Today, Twitter announced a new feature. No, it's not an edit button. It's not an extension of the 140-character limit, either. It's not any of that bullshit you have been asking for for years.
IT'S FUCKING STICKERS!
Ok check this out. Just a boring fucking pic of a guy doing a backflip off an elephant.
Literally so boring I want to throw up. I want to fucking peel my face off and throw the bloody flesh lump in Jack Dorsey's face just so that he truly understands how unamused I am by this boring fucking pic of a guy and an elephant.

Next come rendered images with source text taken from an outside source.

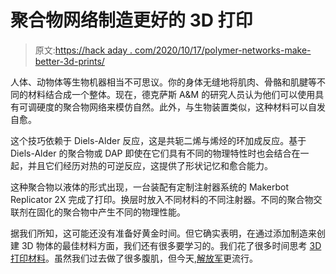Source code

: # 聚合物网络制造更好的 3D 打印

> 原文:[https://hack aday . com/2020/10/17/polymer-networks-make-better-3d-prints/](https://hackaday.com/2020/10/17/polymer-networks-make-better-3d-prints/)

人体、动物体等生物机器相当不可思议。你的身体无缝地将肌肉、骨骼和肌腱等不同的材料结合成一个整体。现在，德克萨斯 A&M 的研究人员认为他们可以使用具有可调硬度的聚合物网络来模仿自然。此外，与生物装置类似，这种材料可以自发自愈。

这个技巧依赖于 Diels-Alder 反应，这是共轭二烯与烯烃的环加成反应。基于 Diels-Alder 的聚合物或 DAP 即使在它们具有不同的物理特性时也会结合在一起，并且它们经历对热的可逆反应，这提供了形状记忆和愈合能力。

这种聚合物以液体的形式出现，一台装配有定制注射器系统的 Makerbot Replicator 2X 完成了打印。换层时放入不同材料的不同注射器。不同的聚合物交联剂在固化的聚合物中产生不同的物理性能。

据我们所知，这可能还没有准备好黄金时间。但它确实表明，在通过添加制造来创建 3D 物体的最佳材料方面，我们还有很多要学习的。我们花了很多时间思考 [3D 打印材料](https://hackaday.com/2018/12/11/abs-three-plastics-in-one/)。虽然我们过去做了很多腹肌，但今天,[解放军](https://hackaday.com/2018/09/12/pla-the-plastic-that-grows/)更流行。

I'm literally fucking disgusted. If one of my friends tweeted this photo, I'd steal a car, drive over to their house, burn it down, and write "u r fucken boring" in the ashes of their treasured family photos.
BUT WAIT. WHAT IF THEY CHOSE TO ADD ONE OF THESE PRESET STICKERS FROM TWITTER????????
AAAAAAHHHHHH YESSSSSSSSS. NOW THAT'S A FUCKING COOL PHOTO.
HELL FUCKEN YEAH BITCHES! THIS ELEPHANT HAS SUNGLASSES AND A CONSTRUCTION HELMET. AND THERE'S A FAKE SUN SHINING. NOW THIS PHOTO HAS SOME PIZZAZZ!